FIG. 4 illustrates an example of providing word replaceability information, in which the closest words which came out of a training text document are provided. In table 410, system 100 provides the closest word tuple using training of an optimization function for word vector of size 50 after 30,000 iterations. A score closer to 0 means better replaceability. In table 420, system 100 provides the closest word tuple examples according to an alternate optimization function, with word vectors of size 300. A score closer to 1 means better similarity. Table 410 employs an optimization function related to measuring distances of co-word appearances in addition to Euclidean distances and cosine similarity, whereas table 420 employs an optimization function that relies solely on Euclidean distances and cosine similarity.


In some embodiments, the word replaceability information can be used for various applications. For example, documents can be ranked not only by word appearances, but also by distances between words according to the word replaceability information provided. In some embodiments, search engines, knowledge engines, and similar web services can provide results based in part on word replaceability results provided by the systems described herein. In this way, “page ranking” can be performed within search engines, for example, according to the word replaceability information. In other applications, the word replaceability information can be provided for speech recognition, text correction, machine translation, and many other tasks within the fields of natural language processing, language modeling, and machine learning. One skilled in the art will appreciate that many uses are possible for the word replaceability information and trained word vectors across a wide range of applications.


In other embodiments, the model derived from the one or more distance metrics and the histograms can be used with any set of symbols that can be parsed. As such, the model can be used with languages other than English.
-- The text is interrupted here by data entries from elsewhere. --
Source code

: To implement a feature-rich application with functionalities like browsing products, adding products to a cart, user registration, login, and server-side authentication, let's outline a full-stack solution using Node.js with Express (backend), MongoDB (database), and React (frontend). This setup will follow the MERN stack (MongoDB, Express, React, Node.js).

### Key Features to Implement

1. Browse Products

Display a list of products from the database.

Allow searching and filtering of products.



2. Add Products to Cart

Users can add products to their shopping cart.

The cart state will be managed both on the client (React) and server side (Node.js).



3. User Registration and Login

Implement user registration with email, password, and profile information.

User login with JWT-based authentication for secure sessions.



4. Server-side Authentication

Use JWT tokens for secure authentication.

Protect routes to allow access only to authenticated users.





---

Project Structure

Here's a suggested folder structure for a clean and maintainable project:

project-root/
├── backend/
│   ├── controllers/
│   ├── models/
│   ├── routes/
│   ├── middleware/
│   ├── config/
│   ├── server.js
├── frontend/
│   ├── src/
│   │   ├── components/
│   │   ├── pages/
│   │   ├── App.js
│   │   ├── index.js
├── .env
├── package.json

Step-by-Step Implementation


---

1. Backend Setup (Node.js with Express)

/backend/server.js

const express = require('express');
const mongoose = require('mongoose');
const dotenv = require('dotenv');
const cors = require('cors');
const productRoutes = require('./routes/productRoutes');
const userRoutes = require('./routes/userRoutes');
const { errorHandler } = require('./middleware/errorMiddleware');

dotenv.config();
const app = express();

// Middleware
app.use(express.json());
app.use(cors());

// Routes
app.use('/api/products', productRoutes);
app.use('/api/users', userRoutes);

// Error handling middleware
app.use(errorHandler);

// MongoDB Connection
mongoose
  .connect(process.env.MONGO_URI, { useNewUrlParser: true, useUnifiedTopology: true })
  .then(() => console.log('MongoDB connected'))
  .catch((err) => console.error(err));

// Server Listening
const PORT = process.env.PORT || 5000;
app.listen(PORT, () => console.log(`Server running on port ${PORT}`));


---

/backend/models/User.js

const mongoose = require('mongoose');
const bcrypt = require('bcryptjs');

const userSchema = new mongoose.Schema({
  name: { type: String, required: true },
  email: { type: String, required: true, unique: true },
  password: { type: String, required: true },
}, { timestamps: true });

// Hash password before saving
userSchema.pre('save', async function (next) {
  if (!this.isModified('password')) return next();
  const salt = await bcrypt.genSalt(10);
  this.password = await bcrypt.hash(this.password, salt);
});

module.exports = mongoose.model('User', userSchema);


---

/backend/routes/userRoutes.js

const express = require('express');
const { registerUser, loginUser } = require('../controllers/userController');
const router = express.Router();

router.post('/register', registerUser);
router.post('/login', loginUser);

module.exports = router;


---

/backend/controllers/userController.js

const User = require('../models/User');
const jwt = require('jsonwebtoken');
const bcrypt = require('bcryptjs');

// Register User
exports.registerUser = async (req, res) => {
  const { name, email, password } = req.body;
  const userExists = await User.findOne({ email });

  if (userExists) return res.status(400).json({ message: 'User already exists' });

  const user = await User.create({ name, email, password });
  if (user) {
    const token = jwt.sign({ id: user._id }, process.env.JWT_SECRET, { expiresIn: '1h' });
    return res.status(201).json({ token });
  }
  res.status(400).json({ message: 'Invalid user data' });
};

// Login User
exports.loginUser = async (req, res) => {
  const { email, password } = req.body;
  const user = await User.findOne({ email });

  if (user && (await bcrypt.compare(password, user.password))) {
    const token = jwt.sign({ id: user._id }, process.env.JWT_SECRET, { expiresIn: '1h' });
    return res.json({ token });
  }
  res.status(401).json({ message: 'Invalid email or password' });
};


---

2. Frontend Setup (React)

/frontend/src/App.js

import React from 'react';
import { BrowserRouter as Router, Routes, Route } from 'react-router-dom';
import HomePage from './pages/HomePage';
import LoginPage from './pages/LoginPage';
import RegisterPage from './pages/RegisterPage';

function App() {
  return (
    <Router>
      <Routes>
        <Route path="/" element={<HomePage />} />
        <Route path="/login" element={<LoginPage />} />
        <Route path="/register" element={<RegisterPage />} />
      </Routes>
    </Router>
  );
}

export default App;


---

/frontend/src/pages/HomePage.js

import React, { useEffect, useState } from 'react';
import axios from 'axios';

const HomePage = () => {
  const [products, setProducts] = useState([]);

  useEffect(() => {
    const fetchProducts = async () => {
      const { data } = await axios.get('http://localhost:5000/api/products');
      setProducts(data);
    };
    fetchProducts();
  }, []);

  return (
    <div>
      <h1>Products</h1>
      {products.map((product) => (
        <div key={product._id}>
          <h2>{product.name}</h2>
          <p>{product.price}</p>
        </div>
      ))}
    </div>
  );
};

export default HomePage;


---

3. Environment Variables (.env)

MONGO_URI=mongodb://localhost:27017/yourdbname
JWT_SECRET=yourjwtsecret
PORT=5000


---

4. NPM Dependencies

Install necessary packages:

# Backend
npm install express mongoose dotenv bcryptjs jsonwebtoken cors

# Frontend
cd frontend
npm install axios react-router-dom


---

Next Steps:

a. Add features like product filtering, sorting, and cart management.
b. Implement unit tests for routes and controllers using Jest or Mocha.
FIG. 5 illustrates an example of a computer system that can be used with various embodiments. For instance, the computer system 500 can be used to implement first processing device 104, second processing device 106, and/or controller 108 according to various embodiments described above. In addition, the computer system 500 shown can represent a computing system on a mobile device or on a computer or laptop, etc. According to particular example embodiments, a system 500 suitable for implementing particular embodiments of the present invention includes a processor 501, a memory 503, an interface 511, and a bus 515 (e.g., a PCI bus). The interface 511 may include separate input and output interfaces, or may be a unified interface supporting both operations. When acting under the control of appropriate software or firmware, the processor 501 is responsible for tasks such as closed loop control. Various specially configured devices can also be used in place of a processor 501 or in addition to processor 501. The complete implementation can also be done in custom hardware. The interface 511 is typically configured to send and receive data packets or data segments over a network. Particular examples of interfaces the device supports include Ethernet interfaces, frame relay interfaces, cable interfaces, DSL interfaces, token ring interfaces, and the like.


In addition, various very high-speed interfaces may be provided such as fast Ethernet interfaces, Gigabit Ethernet interfaces, ATM interfaces, HSSI interfaces, POS interfaces, FDDI interfaces and the like. Generally, these interfaces may include ports appropriate for communication with the appropriate media. In some cases, they may also include an independent processor and, in some instances, volatile RAM. The independent processors may control such communications intensive tasks as packet switching, media control and management.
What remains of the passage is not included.